Use of the laptop provided a controlled environment in which other development or testing work did not affect the test runs. While it did not provide an opportunity for the optimizer to use parallelism in processing, it ensured that each query had the dedicated resources of the entire system while running. Non-essential applications and processes were shut down or otherwise disabled to prevent contention for resources.

For simplicity’s sake, each of the three examples used only the single SalesDetail table. All three techniques were tested at varying volumes. To be sure that each version was tested for the same number of rows, the three different queries were combined into a single job, in which each query begins by reading a variable number of rows from the SalesDetail table. Result sets from each query technique were written to temporary tables and a simple timing made of the number of milliseconds each query took to execute. The query times posted below represent the average over fifty(50) loops through each technique and number of rows.
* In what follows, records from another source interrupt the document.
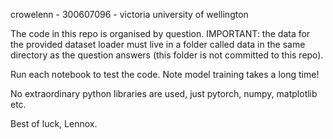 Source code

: crowelenn - 300607096 - victoria university of wellington

The code in this repo is organised by question.
IMPORTANT: the data for the provided dataset loader must live in a folder called data in the same directory as the question answers (this folder is not committed to this repo).

Run each notebook to test the code. Note model training takes a long time!

No extraordinary python libraries are used, just pytorch, numpy, matplotlib etc.

Best of luck,
Lennox.

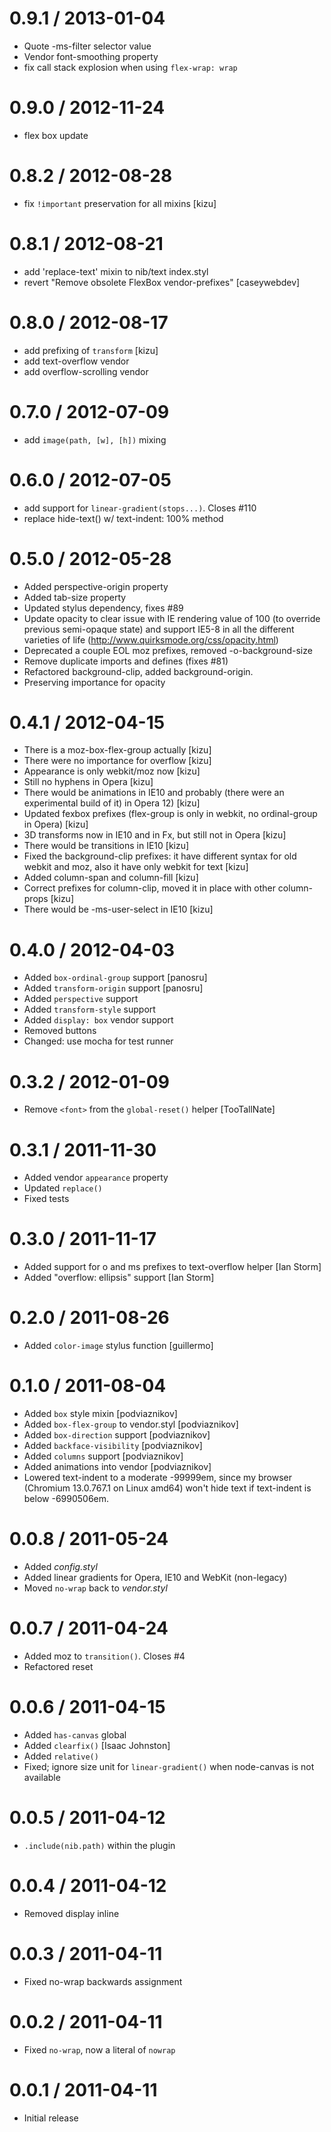 
0.9.1 / 2013-01-04 
==================

  * Quote -ms-filter selector value
  * Vendor font-smoothing property
  * fix call stack explosion when using `flex-wrap: wrap`

0.9.0 / 2012-11-24 
==================

  * flex box update

0.8.2 / 2012-08-28 
==================

  * fix `!important` preservation for all mixins [kizu]

0.8.1 / 2012-08-21 
==================

  * add 'replace-text' mixin to nib/text index.styl
  * revert "Remove obsolete FlexBox vendor-prefixes" [caseywebdev]

0.8.0 / 2012-08-17 
==================

  * add prefixing of `transform` [kizu]
  * add text-overflow vendor
  * add overflow-scrolling vendor

0.7.0 / 2012-07-09 
==================

  * add `image(path, [w], [h])` mixing

0.6.0 / 2012-07-05 
==================

  * add support for `linear-gradient(stops...)`. Closes #110
  * replace hide-text() w/ text-indent: 100% method

0.5.0 / 2012-05-28 
==================

  * Added perspective-origin property
  * Added tab-size property
  * Updated stylus dependency, fixes #89
  * Update opacity to clear issue with IE rendering value of 100 (to override previous semi-opaque state) and support IE5-8 in all the different varieties of life (http://www.quirksmode.org/css/opacity.html)
  * Deprecated a couple EOL moz prefixes, removed -o-background-size
  * Remove duplicate imports and defines (fixes #81)
  * Refactored background-clip, added background-origin.
  * Preserving importance for opacity

0.4.1 / 2012-04-15 
==================

  * There is a moz-box-flex-group actually [kizu]
  * There were no importance for overflow [kizu]
  * Appearance is only webkit/moz now [kizu]
  * Still no hyphens in Opera [kizu]
  * There would be animations in IE10 and probably (there were an experimental build of it) in Opera 12) [kizu]
  * Updated fexbox prefixes (flex-group is only in webkit, no ordinal-group in Opera) [kizu]
  * 3D transforms now in IE10 and in Fx, but still not in Opera [kizu]
  * There would be transitions in IE10 [kizu]
  * Fixed the background-clip prefixes: it have different syntax for old webkit and moz, also it have only webkit for text [kizu]
  * Added column-span and column-fill [kizu]
  * Correct prefixes for column-clip, moved it in place with other column- props [kizu]
  * There would be -ms-user-select in IE10 [kizu]
 
0.4.0 / 2012-04-03 
==================

  * Added `box-ordinal-group` support [panosru]
  * Added `transform-origin` support [panosru]
  * Added `perspective` support
  * Added `transform-style` support
  * Added `display: box` vendor support
  * Removed buttons
  * Changed: use mocha for test runner

0.3.2 / 2012-01-09 
==================

  * Remove `<font>` from the `global-reset()` helper [TooTallNate]

0.3.1 / 2011-11-30 
==================

  * Added vendor `appearance` property
  * Updated `replace()`
  * Fixed tests

0.3.0 / 2011-11-17 
==================

  * Added support for o and ms prefixes to text-overflow helper [Ian Storm]
  * Added "overflow: ellipsis" support [Ian Storm]

0.2.0 / 2011-08-26 
==================

  * Added `color-image` stylus function [guillermo]

0.1.0 / 2011-08-04 
==================

  * Added `box` style mixin [podviaznikov]
  * Added `box-flex-group` to vendor.styl [podviaznikov]
  * Added `box-direction` support [podviaznikov]
  * Added `backface-visibility` [podviaznikov]
  * Added `columns` support [podviaznikov]
  * Added animations into vendor [podviaznikov]
  * Lowered text-indent to a moderate -99999em, since my browser (Chromium 13.0.767.1 on Linux amd64) won't hide text if text-indent is below -6990506em.

0.0.8 / 2011-05-24 
==================

  * Added _config.styl_
  * Added linear gradients for Opera, IE10 and WebKit (non-legacy)
  * Moved `no-wrap` back to _vendor.styl_

0.0.7 / 2011-04-24 
==================

  * Added moz to `transition()`. Closes #4
  * Refactored reset

0.0.6 / 2011-04-15 
==================

  * Added `has-canvas` global
  * Added `clearfix()` [Isaac Johnston]
  * Added `relative()`
  * Fixed; ignore size unit for `linear-gradient()` when node-canvas is not available

0.0.5 / 2011-04-12 
==================

  * `.include(nib.path)` within the plugin

0.0.4 / 2011-04-12 
==================

  * Removed display inline

0.0.3 / 2011-04-11 
==================

  * Fixed no-wrap backwards assignment

0.0.2 / 2011-04-11 
==================

  * Fixed `no-wrap`, now a literal of `nowrap`

0.0.1 / 2011-04-11 
==================

  * Initial release
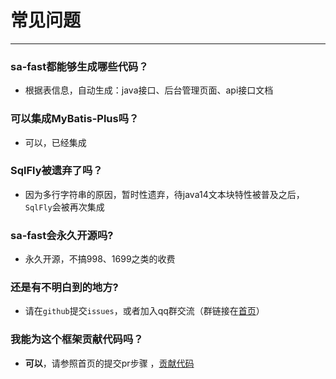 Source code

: # 常见问题

--- 

### sa-fast都能够生成哪些代码？
- 根据表信息，自动生成：java接口、后台管理页面、api接口文档 


### 可以集成MyBatis-Plus吗？
- 可以，已经集成


### SqlFly被遗弃了吗？
- 因为多行字符串的原因，暂时性遗弃，待java14文本块特性被普及之后，`SqlFly`会被再次集成 


### sa-fast会永久开源吗?
- 永久开源，不搞998、1699之类的收费


### 还是有不明白到的地方?
- 请在`github`提交`issues`，或者加入qq群交流（群链接在[首页](README?id=交流群)）


### 我能为这个框架贡献代码吗？
- **可以**，请参照首页的提交pr步骤 ，[贡献代码](README?id=贡献代码) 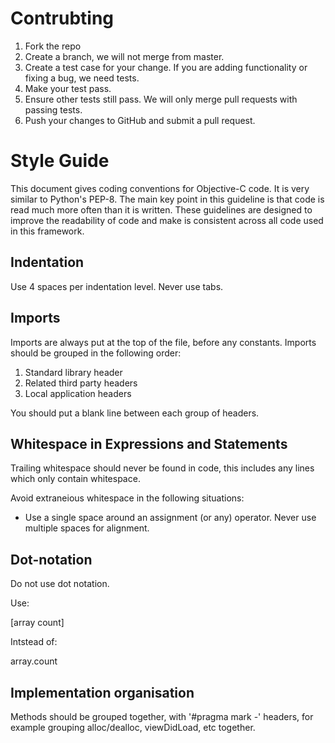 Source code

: # Contrubting

1. Fork the repo
2. Create a branch, we will not merge from master.
3. Create a test case for your change. If you are adding functionality or
   fixing a bug, we need tests.
4. Make your test pass.
5. Ensure other tests still pass. We will only merge pull requests with
   passing tests.
6. Push your changes to GitHub and submit a pull request.

# Style Guide

This document gives coding conventions for Objective-C code. It is very similar
to Python's PEP-8. The main key point in this guideline is that code is read
much more often than it is written. These guidelines are designed to improve
the readability of code and make is consistent across all code used in this
framework.

## Indentation

Use 4 spaces per indentation level. Never use tabs.

## Imports

Imports are always put at the top of the file, before any constants. Imports
should be grouped in the following order:

1. Standard library header
2. Related third party headers
3. Local application headers

You should put a blank line between each group of headers.

## Whitespace in Expressions and Statements

Trailing whitespace should never be found in code, this includes any lines
which only contain whitespace.

Avoid extraneious whitespace in the following situations:

* Use a single space around an assignment (or any) operator. Never use multiple
  spaces for alignment.

## Dot-notation

Do not use dot notation.

Use:

   [array count]

Intstead of:

   array.count

## Implementation organisation

Methods should be grouped together, with '#pragma mark -' headers, for example
grouping alloc/dealloc, viewDidLoad, etc together.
 ------------------------------------------------------------
 -- Testing All Three Techniques
 ------------------------------------------------------------
 DECLARE @results table (Technique varchar(20),RowsCount int, Millisecs int)
 DECLARE @timer datetime
 DECLARE @rows int
 DECLARE @loop int
 SET @rows = 1000 -- will be incremented X10 up to a million
 WHILE @rows <= 1000000
   BEGIN  -- OUTER LOOP based on number of rows
    SET @loop = 1
    WHILE @loop <= 50   -- INNER LOOP based on count to 10
      BEGIN
      ------------------------------------------------------------
      -- Join Detail to MAX([SaleDate])
      ------------------------------------------------------------
      SET @timer =getdate()
      ;WITH cte1 AS (SELECT TOP(@rows) * FROM dbo.SalesDetail)
        ,cte2 AS ( SELECT product, max(SaleDate)AS LastDate
                   FROM cte1
                   group by product
                 )
      SELECT s.*
       INTO #results1
       FROM dbo.SalesDetail s
       join cte2 c on c.product = s.product and s.SaleDate = c.lastDate
      INSERT INTO @results
       SELECT 'Match MAX()', @rows, datediff(ms,@timer,getdate())
      ------------------------------------------------------------
      -- SELECT TOP 1 for each product by SaleDate desc
      ------------------------------------------------------------
      SET @timer =getdate()
      ;WITH cte1 AS(SELECT TOP(@rows) * FROM dbo.SalesDetail)
      ,cte2 AS (SELECT distinct product FROM cte1 )
      SELECT ca.*
       INTO #results2
       FROM cte2 c
       cross apply (
        SELECT TOP (1) *
         FROM dbo.SalesDetail s
         WHERE s.product = c.product
         ORDER BY SaleDate desc
       ) ca
      INSERT INTO @results
       SELECT 'Top (1)', @rows, datediff(ms,@timer,getdate())
      --------------------------------------------------------------------
      -- use ROW_NUMBER() function to assign sequence IDs to rows
      --------------------------------------------------------------------
      SET @timer =getdate()
      ;WITH cte1 AS( SELECT TOP(@rows) * FROM dbo.SalesDetail)
      ,cte2 AS (
      SELECT *,row_number()OVER(PARTITIONBY product ORDER BY SaleDate DESC) AS seqID
       FROM cte1
       )                                                                     
      SELECT *
       INTO #results3
       FROM cte2
       WHERE seqID = 1
      INSERT INTO @results
       SELECT 'Row_Number()', @rows, datediff(ms,@timer,getdate())
      -- note: prior to adding loops, the queries were tested to ensure
      --       they were producing identical result sets
      drop table #results1
      drop table #results2
      drop table #results3                                                         
      SET @loop = @loop + 1                                                    
    END -- INNER LOOP
  SET @rows = @rows*10
 END -- INNER LOOP
 ----------------------------------------------------------
 select Technique,RowsCount,avg(1.0 * Millisecs) as AvgMS
 from @results
 group by  Technique,RowsCount

Results of Testing at 1,000 Rows

With @rows = 1000, the execution times were as follows:

TechniqueExecution Time in Milliseconds
1,000 Rows10,000 Rows100,000 RowsOne Million Rows
Match MAX() 489.6
Row_Number() 4.28
Top (1) 6902.94

At a thousand rows, it certainly looked like a no-brainer in terms of efficiency. Getting the MAX ([SaleDate]) for each product in the thousand rows and then using a join back to the SalesDetail table was over 10 times faster than taking the TOP (1) rows for each product. But the ROW_NUMBER() technique ran almost instantly, and so was the clearly the most efficient for only a small amount of data.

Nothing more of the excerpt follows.